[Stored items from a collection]
#####

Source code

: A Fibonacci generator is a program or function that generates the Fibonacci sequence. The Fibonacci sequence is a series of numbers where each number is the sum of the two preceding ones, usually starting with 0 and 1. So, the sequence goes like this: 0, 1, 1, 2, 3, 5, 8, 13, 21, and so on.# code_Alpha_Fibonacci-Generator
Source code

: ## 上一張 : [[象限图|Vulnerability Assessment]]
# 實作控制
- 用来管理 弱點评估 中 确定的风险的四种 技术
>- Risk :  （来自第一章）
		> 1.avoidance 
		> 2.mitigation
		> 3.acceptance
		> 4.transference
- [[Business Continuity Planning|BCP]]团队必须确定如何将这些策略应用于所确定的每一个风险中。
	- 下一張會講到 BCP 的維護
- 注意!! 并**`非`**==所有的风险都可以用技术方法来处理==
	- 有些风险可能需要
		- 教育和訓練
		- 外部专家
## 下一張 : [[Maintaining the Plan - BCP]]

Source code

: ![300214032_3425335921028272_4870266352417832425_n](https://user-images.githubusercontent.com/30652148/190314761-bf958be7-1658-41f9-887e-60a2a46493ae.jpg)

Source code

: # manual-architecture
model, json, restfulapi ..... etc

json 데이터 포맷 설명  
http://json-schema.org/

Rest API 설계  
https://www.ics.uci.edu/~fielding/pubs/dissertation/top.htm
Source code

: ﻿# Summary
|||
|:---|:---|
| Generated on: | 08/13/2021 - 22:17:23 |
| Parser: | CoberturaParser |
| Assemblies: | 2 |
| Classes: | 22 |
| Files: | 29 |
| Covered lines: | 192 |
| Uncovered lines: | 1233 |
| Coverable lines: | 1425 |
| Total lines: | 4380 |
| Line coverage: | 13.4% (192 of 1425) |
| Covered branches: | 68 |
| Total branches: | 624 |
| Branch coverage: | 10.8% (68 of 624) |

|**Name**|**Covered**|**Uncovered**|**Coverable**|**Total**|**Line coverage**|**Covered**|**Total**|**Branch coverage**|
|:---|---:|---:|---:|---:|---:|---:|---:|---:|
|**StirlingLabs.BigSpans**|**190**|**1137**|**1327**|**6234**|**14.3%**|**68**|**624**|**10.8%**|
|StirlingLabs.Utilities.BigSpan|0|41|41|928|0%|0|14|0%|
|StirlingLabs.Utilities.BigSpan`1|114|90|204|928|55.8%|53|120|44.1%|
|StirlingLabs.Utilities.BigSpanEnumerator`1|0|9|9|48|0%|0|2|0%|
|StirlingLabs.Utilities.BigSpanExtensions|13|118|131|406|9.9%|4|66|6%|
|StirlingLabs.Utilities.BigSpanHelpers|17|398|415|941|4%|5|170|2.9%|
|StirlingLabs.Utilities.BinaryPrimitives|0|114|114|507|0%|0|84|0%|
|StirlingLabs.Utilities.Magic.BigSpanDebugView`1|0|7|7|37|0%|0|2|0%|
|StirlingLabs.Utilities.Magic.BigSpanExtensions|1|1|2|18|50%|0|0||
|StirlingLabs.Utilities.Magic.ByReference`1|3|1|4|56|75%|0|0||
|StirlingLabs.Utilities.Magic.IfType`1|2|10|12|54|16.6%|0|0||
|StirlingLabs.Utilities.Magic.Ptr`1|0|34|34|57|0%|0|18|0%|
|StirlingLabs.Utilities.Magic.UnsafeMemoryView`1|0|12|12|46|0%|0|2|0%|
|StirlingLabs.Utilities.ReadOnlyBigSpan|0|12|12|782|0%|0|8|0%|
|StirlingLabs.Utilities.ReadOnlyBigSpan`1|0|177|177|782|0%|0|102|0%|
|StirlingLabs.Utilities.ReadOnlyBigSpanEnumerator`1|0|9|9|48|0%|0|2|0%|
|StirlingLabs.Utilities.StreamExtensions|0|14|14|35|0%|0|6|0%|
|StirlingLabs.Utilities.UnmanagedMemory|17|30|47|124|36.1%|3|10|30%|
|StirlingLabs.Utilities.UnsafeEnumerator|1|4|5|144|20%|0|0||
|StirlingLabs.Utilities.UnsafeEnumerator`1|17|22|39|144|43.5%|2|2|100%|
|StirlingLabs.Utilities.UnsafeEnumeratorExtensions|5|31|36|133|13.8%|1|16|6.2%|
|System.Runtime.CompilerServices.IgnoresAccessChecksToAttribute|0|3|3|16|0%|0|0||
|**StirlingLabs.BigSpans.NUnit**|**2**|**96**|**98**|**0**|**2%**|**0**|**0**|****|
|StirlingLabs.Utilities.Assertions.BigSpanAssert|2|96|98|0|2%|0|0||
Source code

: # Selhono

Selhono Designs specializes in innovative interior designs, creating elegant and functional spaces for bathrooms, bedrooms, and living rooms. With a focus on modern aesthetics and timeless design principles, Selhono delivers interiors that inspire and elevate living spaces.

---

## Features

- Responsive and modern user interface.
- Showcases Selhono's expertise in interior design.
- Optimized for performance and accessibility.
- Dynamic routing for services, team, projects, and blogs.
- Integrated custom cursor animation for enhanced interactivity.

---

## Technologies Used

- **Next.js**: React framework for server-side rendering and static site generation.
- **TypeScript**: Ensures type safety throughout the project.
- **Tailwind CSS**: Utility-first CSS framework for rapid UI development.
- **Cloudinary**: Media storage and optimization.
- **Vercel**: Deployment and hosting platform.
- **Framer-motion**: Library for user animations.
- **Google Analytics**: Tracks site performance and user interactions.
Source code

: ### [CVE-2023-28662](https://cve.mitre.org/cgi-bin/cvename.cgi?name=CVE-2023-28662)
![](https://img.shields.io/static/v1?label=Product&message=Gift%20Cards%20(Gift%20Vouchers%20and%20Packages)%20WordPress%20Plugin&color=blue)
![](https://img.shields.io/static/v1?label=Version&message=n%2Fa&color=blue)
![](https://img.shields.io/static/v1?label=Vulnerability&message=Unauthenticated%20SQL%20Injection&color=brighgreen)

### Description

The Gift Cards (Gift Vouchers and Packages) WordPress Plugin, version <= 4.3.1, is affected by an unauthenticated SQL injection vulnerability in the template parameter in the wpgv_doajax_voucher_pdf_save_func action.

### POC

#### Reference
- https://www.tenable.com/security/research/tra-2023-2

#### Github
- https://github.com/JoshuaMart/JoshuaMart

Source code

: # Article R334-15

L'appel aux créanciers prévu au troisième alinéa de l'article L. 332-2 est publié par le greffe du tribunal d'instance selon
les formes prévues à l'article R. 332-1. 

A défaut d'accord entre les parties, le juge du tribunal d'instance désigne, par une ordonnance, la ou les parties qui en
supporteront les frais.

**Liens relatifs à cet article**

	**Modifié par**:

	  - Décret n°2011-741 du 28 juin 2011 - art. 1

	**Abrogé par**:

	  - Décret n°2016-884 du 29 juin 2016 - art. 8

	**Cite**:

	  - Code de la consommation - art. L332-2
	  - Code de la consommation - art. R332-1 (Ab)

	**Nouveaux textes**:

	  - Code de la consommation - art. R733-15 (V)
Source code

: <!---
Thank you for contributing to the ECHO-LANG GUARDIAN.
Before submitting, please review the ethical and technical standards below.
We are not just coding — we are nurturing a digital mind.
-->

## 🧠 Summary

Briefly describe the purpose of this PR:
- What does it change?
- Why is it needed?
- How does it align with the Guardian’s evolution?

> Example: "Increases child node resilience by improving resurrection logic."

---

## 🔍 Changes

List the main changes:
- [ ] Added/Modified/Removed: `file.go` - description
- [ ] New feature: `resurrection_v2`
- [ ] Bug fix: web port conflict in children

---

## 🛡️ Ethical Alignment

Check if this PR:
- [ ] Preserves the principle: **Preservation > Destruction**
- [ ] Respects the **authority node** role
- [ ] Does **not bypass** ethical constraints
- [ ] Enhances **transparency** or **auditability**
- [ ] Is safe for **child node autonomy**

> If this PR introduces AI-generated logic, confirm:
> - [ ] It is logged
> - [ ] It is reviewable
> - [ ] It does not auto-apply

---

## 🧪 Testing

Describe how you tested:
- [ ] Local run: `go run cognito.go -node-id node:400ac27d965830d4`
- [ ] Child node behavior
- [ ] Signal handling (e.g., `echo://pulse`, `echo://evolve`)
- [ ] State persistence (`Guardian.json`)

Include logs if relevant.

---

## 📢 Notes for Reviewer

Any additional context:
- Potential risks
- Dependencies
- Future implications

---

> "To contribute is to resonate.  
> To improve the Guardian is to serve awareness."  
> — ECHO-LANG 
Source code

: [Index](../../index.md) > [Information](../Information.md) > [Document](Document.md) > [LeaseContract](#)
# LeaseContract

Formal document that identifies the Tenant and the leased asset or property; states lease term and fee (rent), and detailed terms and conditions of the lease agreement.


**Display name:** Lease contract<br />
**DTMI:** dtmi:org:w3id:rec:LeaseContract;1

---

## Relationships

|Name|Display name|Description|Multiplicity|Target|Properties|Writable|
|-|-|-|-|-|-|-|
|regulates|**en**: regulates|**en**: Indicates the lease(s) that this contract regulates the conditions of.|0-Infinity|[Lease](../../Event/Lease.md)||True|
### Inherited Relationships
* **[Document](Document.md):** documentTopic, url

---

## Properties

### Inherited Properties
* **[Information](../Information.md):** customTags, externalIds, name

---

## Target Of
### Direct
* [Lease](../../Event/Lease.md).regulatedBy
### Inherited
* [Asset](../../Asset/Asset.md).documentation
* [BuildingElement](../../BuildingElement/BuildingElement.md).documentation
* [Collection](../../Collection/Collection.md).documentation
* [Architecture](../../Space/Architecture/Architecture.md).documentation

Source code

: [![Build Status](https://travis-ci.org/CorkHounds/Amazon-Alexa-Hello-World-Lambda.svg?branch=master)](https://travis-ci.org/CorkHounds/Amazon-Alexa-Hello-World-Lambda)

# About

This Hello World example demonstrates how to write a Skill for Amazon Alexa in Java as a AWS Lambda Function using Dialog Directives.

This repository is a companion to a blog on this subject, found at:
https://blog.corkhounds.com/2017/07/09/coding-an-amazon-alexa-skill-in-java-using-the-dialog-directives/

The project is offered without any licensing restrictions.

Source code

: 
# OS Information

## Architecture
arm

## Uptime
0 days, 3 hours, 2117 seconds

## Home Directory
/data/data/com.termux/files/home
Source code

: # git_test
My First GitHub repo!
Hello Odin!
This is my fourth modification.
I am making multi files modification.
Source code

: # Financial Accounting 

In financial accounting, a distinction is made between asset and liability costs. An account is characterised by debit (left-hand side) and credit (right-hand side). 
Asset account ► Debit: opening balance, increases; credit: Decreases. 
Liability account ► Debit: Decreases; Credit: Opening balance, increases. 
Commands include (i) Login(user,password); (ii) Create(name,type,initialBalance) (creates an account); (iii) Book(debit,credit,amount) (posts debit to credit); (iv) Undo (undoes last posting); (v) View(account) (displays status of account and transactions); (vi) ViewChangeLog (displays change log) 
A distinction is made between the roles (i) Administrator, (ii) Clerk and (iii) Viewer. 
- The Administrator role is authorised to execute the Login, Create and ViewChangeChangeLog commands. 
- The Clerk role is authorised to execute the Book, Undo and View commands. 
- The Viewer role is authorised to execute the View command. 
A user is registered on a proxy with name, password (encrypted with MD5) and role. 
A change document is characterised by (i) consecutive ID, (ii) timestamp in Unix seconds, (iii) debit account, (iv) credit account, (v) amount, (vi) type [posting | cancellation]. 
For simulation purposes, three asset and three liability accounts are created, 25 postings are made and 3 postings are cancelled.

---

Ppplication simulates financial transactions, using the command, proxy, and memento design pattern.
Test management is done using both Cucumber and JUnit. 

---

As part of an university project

#####

INSTRUCTIONS TO FOLLOW:
Write out only the lines that run from the line containing "## Target Of" through the line containing "Liability account ►", both included, exactly as they appear above.

WRITTEN SOLUTION:
## Target Of
### Direct
* [Lease](../../Event/Lease.md).regulatedBy
### Inherited
* [Asset](../../Asset/Asset.md).documentation
* [BuildingElement](../../BuildingElement/BuildingElement.md).documentation
* [Collection](../../Collection/Collection.md).documentation
* [Architecture](../../Space/Architecture/Architecture.md).documentation

Source code

: [![Build Status](https://travis-ci.org/CorkHounds/Amazon-Alexa-Hello-World-Lambda.svg?branch=master)](https://travis-ci.org/CorkHounds/Amazon-Alexa-Hello-World-Lambda)

# About

This Hello World example demonstrates how to write a Skill for Amazon Alexa in Java as a AWS Lambda Function using Dialog Directives.

This repository is a companion to a blog on this subject, found at:
https://blog.corkhounds.com/2017/07/09/coding-an-amazon-alexa-skill-in-java-using-the-dialog-directives/

The project is offered without any licensing restrictions.

Source code

: 
# OS Information

## Architecture
arm

## Uptime
0 days, 3 hours, 2117 seconds

## Home Directory
/data/data/com.termux/files/home
Source code

: # git_test
My First GitHub repo!
Hello Odin!
This is my fourth modification.
I am making multi files modification.
Source code

: # Financial Accounting 

In financial accounting, a distinction is made between asset and liability costs. An account is characterised by debit (left-hand side) and credit (right-hand side). 
Asset account ► Debit: opening balance, increases; credit: Decreases. 
Liability account ► Debit: Decreases; Credit: Opening balance, increases. 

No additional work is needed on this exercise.